◆ **Assignment**: Whenever a line below includes "textbf", add it to the tally, then give the total and nothing more.

#### Dataset records

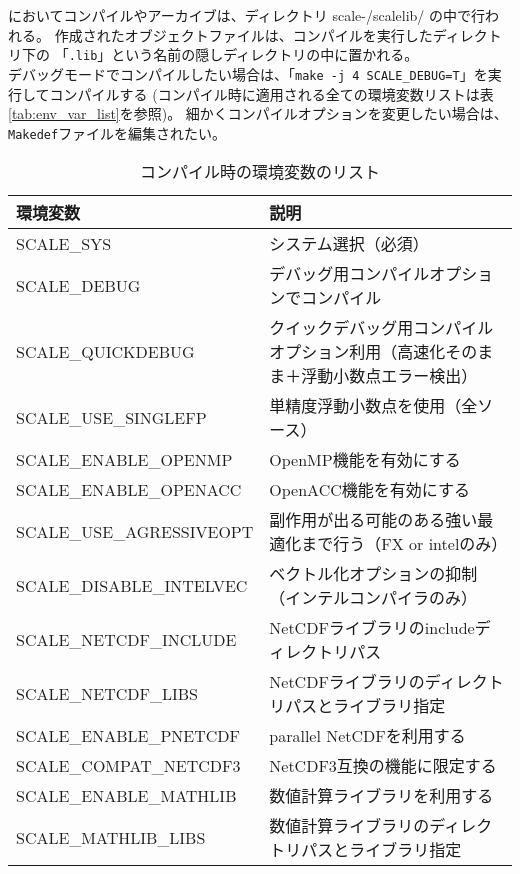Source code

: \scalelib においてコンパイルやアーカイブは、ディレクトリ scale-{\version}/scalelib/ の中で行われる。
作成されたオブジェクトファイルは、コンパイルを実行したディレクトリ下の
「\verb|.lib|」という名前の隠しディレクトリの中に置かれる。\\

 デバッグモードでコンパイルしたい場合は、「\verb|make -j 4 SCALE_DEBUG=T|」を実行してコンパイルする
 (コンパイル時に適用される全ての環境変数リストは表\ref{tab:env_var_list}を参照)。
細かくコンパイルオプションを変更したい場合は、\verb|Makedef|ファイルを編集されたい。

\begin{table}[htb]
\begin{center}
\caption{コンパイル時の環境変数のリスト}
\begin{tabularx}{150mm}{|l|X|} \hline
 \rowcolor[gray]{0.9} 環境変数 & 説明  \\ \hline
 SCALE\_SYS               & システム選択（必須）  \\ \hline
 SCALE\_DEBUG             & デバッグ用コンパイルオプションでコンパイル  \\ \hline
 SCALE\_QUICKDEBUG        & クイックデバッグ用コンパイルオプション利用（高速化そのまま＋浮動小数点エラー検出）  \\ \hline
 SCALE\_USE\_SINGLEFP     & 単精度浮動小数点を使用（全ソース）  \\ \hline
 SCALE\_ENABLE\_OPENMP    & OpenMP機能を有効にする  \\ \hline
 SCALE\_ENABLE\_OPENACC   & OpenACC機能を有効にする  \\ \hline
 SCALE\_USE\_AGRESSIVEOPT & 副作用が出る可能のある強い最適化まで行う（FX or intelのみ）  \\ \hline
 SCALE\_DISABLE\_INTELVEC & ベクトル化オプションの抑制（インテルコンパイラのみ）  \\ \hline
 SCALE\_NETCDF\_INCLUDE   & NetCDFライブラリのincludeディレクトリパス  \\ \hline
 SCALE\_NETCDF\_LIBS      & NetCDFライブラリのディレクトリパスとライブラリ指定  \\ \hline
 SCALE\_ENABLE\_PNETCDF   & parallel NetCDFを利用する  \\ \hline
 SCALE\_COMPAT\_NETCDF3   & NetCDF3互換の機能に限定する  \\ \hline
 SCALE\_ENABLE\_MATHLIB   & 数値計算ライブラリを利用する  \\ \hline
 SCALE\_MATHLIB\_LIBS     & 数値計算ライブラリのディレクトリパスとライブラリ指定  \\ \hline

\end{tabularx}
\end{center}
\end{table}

########
#### Dataset records

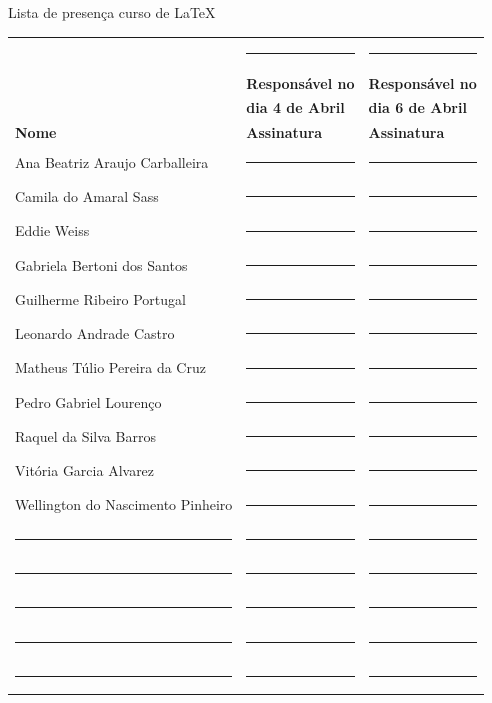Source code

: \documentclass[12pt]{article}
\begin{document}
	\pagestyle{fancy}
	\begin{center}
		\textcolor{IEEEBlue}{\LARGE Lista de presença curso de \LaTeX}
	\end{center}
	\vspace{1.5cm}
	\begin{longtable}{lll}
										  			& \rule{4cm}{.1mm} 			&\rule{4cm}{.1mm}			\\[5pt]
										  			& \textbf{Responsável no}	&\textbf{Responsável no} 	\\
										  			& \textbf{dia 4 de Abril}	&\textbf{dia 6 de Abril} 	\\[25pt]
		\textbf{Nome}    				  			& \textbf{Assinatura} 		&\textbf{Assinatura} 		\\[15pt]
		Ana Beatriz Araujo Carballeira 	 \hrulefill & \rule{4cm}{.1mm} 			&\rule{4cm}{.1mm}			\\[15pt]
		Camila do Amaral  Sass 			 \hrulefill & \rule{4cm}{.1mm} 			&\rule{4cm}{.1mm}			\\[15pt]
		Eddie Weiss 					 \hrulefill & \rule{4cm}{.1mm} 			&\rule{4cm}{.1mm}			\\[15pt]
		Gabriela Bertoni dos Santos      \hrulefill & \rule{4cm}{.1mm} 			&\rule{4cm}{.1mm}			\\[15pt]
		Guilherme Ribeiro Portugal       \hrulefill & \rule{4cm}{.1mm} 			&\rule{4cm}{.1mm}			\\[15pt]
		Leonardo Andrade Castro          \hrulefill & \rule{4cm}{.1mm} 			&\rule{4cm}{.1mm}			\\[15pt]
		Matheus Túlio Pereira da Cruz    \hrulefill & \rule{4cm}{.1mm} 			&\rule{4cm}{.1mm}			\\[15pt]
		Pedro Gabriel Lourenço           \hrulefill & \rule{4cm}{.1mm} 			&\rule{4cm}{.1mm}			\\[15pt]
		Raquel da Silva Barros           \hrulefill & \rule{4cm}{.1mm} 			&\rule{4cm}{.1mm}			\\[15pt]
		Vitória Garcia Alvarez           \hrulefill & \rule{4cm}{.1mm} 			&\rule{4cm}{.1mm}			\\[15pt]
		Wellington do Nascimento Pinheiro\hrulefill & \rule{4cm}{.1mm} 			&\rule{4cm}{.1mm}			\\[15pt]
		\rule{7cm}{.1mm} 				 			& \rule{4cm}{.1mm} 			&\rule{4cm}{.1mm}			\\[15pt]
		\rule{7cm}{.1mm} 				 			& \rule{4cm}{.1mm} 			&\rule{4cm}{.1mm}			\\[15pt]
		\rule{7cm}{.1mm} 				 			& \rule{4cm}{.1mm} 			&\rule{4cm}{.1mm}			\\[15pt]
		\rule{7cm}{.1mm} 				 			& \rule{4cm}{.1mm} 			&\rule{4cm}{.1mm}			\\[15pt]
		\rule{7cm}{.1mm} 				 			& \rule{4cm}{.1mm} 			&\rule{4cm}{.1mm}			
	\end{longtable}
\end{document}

########

◆ **Output of the task**: 3